> _Exercise_
Write each entry out again verbatim, pictures excluded.

> _Available data_
++++
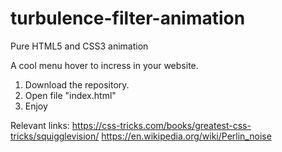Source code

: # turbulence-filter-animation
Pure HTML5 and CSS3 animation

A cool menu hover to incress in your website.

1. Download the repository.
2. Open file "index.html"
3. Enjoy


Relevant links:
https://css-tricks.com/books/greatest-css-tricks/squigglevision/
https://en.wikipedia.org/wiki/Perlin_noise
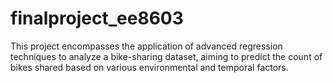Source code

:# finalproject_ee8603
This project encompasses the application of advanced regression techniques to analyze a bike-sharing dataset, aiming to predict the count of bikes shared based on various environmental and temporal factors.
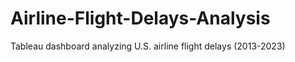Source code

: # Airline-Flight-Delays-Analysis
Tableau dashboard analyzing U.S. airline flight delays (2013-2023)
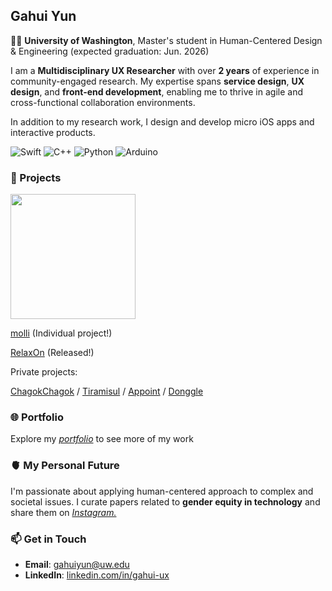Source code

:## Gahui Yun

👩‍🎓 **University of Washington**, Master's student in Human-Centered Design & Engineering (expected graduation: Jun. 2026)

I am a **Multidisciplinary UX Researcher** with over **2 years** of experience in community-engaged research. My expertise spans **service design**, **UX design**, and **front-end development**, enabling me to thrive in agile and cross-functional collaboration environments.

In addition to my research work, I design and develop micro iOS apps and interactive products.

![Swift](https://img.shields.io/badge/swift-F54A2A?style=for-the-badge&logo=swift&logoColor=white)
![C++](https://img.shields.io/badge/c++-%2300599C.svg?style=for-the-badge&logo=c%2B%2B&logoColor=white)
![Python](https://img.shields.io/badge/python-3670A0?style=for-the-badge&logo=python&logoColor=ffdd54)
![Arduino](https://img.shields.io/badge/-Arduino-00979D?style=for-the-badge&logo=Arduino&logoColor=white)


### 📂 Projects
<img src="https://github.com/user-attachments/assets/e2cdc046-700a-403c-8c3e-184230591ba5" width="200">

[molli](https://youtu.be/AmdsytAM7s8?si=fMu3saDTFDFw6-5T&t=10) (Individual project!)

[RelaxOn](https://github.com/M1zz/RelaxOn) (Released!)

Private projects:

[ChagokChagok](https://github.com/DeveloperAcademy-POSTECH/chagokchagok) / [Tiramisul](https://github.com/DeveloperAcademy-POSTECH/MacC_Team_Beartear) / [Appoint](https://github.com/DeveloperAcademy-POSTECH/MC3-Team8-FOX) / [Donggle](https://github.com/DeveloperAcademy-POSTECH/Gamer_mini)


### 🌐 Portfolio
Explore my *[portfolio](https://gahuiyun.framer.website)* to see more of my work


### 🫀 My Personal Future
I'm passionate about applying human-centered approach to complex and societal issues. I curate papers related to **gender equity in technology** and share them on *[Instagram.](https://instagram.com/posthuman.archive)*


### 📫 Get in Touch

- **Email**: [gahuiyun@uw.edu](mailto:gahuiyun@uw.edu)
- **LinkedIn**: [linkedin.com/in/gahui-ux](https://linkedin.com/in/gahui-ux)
++++
> _Answer to this task_
Source code

: # turbulence-filter-animation
Pure HTML5 and CSS3 animation

A cool menu hover to incress in your website.

1. Download the repository.
2. Open file "index.html"
3. Enjoy


Relevant links:
https://css-tricks.com/books/greatest-css-tricks/squigglevision/
https://en.wikipedia.org/wiki/Perlin_noise
Source code

:# finalproject_ee8603
This project encompasses the application of advanced regression techniques to analyze a bike-sharing dataset, aiming to predict the count of bikes shared based on various environmental and temporal factors.
Source code

: # Airline-Flight-Delays-Analysis
Tableau dashboard analyzing U.S. airline flight delays (2013-2023)
Source code

:## Gahui Yun

👩‍🎓 **University of Washington**, Master's student in Human-Centered Design & Engineering (expected graduation: Jun. 2026)

I am a **Multidisciplinary UX Researcher** with over **2 years** of experience in community-engaged research. My expertise spans **service design**, **UX design**, and **front-end development**, enabling me to thrive in agile and cross-functional collaboration environments.

In addition to my research work, I design and develop micro iOS apps and interactive products.

![Swift](https://img.shields.io/badge/swift-F54A2A?style=for-the-badge&logo=swift&logoColor=white)
![C++](https://img.shields.io/badge/c++-%2300599C.svg?style=for-the-badge&logo=c%2B%2B&logoColor=white)
![Python](https://img.shields.io/badge/python-3670A0?style=for-the-badge&logo=python&logoColor=ffdd54)
![Arduino](https://img.shields.io/badge/-Arduino-00979D?style=for-the-badge&logo=Arduino&logoColor=white)


### 📂 Projects
<img src="https://github.com/user-attachments/assets/e2cdc046-700a-403c-8c3e-184230591ba5" width="200">

[molli](https://youtu.be/AmdsytAM7s8?si=fMu3saDTFDFw6-5T&t=10) (Individual project!)

[RelaxOn](https://github.com/M1zz/RelaxOn) (Released!)

Private projects:

[ChagokChagok](https://github.com/DeveloperAcademy-POSTECH/chagokchagok) / [Tiramisul](https://github.com/DeveloperAcademy-POSTECH/MacC_Team_Beartear) / [Appoint](https://github.com/DeveloperAcademy-POSTECH/MC3-Team8-FOX) / [Donggle](https://github.com/DeveloperAcademy-POSTECH/Gamer_mini)


### 🌐 Portfolio
Explore my *[portfolio](https://gahuiyun.framer.website)* to see more of my work


### 🫀 My Personal Future
I'm passionate about applying human-centered approach to complex and societal issues. I curate papers related to **gender equity in technology** and share them on *[Instagram.](https://instagram.com/posthuman.archive)*


### 📫 Get in Touch

- **Email**: [gahuiyun@uw.edu](mailto:gahuiyun@uw.edu)
- **LinkedIn**: [linkedin.com/in/gahui-ux](https://linkedin.com/in/gahui-ux)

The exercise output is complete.